Saved entries

___

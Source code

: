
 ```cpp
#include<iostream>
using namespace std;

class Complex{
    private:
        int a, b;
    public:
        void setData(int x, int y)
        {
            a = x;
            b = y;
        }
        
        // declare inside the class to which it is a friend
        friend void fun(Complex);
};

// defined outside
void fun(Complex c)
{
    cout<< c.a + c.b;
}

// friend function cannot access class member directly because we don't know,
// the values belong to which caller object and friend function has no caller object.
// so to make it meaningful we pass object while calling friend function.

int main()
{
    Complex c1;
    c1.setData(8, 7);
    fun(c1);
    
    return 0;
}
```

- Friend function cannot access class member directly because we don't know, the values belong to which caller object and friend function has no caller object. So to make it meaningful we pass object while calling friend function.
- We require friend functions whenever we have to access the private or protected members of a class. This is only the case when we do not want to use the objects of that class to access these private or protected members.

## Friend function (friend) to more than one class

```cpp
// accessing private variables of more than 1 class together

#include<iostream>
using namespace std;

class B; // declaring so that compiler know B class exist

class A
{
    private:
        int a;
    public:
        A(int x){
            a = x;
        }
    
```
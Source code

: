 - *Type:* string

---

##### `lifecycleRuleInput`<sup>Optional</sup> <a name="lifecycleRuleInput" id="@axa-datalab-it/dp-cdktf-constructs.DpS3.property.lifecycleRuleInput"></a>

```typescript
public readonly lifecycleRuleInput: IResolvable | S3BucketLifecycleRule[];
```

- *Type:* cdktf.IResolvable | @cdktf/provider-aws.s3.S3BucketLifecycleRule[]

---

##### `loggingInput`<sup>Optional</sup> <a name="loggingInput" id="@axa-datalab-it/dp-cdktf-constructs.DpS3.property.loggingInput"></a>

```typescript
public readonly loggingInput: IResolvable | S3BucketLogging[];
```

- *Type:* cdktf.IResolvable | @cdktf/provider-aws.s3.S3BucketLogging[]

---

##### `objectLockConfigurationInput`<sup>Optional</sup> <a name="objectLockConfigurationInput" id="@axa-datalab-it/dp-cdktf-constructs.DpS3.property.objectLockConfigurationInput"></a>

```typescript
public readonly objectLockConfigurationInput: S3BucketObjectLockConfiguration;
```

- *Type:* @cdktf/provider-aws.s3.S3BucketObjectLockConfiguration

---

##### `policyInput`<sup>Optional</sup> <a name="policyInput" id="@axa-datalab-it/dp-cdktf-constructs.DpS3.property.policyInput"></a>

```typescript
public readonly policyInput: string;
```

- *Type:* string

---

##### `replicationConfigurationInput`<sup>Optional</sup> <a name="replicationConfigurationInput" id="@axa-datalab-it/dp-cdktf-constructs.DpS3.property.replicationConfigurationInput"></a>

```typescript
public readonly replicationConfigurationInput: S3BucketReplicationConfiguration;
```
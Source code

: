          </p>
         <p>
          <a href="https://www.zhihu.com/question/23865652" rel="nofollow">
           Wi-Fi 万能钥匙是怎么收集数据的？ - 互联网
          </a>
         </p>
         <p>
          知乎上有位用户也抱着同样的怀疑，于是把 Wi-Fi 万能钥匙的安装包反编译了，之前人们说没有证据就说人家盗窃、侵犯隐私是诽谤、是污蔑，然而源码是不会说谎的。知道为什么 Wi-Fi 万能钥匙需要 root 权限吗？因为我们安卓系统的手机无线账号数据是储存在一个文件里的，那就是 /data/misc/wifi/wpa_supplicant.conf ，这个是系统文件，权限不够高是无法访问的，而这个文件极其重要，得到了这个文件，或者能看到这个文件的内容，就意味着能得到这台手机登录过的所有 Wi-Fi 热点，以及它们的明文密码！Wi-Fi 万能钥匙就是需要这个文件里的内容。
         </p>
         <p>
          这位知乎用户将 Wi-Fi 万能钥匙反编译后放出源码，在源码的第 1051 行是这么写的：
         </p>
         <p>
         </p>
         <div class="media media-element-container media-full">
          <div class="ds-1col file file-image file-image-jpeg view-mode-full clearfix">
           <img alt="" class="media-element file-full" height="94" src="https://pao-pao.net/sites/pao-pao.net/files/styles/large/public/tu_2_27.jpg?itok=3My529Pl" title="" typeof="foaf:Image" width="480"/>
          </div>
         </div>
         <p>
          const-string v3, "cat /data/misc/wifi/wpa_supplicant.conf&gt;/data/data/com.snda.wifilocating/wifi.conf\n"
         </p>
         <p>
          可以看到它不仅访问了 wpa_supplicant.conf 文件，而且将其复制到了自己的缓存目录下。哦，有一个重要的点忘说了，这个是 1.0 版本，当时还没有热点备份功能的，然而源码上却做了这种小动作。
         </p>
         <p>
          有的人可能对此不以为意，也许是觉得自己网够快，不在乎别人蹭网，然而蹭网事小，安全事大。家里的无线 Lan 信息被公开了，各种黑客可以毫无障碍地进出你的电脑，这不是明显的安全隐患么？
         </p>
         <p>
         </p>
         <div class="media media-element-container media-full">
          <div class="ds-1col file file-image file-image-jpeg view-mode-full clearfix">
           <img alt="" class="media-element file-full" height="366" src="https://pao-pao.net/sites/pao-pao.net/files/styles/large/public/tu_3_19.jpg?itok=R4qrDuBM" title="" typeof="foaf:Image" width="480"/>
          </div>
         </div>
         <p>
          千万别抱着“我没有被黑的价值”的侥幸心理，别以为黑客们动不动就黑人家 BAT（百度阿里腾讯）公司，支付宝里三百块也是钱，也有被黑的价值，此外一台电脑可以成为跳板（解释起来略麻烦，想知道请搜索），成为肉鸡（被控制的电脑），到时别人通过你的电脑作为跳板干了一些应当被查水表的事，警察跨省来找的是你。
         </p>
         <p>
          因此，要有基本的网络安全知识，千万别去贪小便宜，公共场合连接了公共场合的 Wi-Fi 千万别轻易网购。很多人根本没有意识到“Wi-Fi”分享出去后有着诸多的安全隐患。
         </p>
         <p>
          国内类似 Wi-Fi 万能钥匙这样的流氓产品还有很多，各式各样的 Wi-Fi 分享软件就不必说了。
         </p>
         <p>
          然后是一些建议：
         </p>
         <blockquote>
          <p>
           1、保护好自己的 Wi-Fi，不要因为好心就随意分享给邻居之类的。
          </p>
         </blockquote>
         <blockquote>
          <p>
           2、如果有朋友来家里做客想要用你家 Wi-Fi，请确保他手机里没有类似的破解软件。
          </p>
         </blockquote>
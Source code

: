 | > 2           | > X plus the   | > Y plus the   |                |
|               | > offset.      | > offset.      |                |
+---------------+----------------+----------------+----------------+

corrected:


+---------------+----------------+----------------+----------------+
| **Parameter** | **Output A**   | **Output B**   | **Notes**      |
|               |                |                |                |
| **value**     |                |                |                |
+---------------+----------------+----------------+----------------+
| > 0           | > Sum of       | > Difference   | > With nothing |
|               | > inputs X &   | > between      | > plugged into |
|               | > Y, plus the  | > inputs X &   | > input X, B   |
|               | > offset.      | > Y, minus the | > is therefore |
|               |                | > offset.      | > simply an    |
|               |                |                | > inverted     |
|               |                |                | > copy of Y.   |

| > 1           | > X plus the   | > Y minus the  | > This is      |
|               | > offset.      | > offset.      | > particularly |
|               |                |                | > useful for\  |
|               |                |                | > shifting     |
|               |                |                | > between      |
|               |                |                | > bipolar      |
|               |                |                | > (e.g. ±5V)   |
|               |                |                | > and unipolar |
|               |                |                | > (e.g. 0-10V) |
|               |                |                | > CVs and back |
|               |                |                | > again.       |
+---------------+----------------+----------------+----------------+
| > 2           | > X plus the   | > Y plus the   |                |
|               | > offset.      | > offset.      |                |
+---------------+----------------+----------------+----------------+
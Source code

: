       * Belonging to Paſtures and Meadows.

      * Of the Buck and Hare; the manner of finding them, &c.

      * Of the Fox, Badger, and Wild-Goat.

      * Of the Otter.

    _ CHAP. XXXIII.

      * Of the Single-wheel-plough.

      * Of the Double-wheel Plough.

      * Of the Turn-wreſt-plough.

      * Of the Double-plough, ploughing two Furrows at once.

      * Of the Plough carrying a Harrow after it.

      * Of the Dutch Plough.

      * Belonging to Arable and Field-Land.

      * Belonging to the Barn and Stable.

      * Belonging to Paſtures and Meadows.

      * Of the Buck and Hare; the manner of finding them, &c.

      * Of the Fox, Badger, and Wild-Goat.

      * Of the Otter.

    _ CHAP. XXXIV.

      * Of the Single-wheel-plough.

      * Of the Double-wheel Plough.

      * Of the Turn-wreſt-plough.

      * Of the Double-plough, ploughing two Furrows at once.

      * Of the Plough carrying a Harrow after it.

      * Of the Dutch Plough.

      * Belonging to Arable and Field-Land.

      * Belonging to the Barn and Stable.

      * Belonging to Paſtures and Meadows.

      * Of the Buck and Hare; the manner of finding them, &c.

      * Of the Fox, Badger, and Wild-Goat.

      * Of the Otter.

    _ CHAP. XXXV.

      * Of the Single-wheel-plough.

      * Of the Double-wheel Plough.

___

## INSTRUCTIONS FOR THE TASK
Copy out every line from the data above that has "minus" in it.

## ANSWER SECTION
|               | > offset.      | > Y, minus the | > is therefore |
| > 1           | > X plus the   | > Y minus the  | > This is      |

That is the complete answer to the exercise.